Collected data
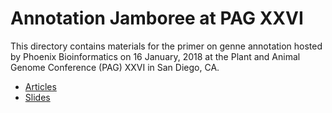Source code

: # Annotation Jamboree at PAG XXVI

This directory contains materials for the primer on genne annotation hosted by Phoenix Bioinformatics on 16 January, 2018 at the Plant and Animal Genome Conference (PAG) XXVI in San Diego, CA. 

- [Articles](/PAG/PAG2018/articles)
- [Slides](/PAG/PAG2018/slides)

INSTRUCTIONS FOR THE TASK: Print the data again word for word, pictures excluded.

WRITTEN SOLUTION:
Source code

: # Annotation Jamboree at PAG XXVI

This directory contains materials for the primer on genne annotation hosted by Phoenix Bioinformatics on 16 January, 2018 at the Plant and Animal Genome Conference (PAG) XXVI in San Diego, CA. 

- [Articles](/PAG/PAG2018/articles)
- [Slides](/PAG/PAG2018/slides)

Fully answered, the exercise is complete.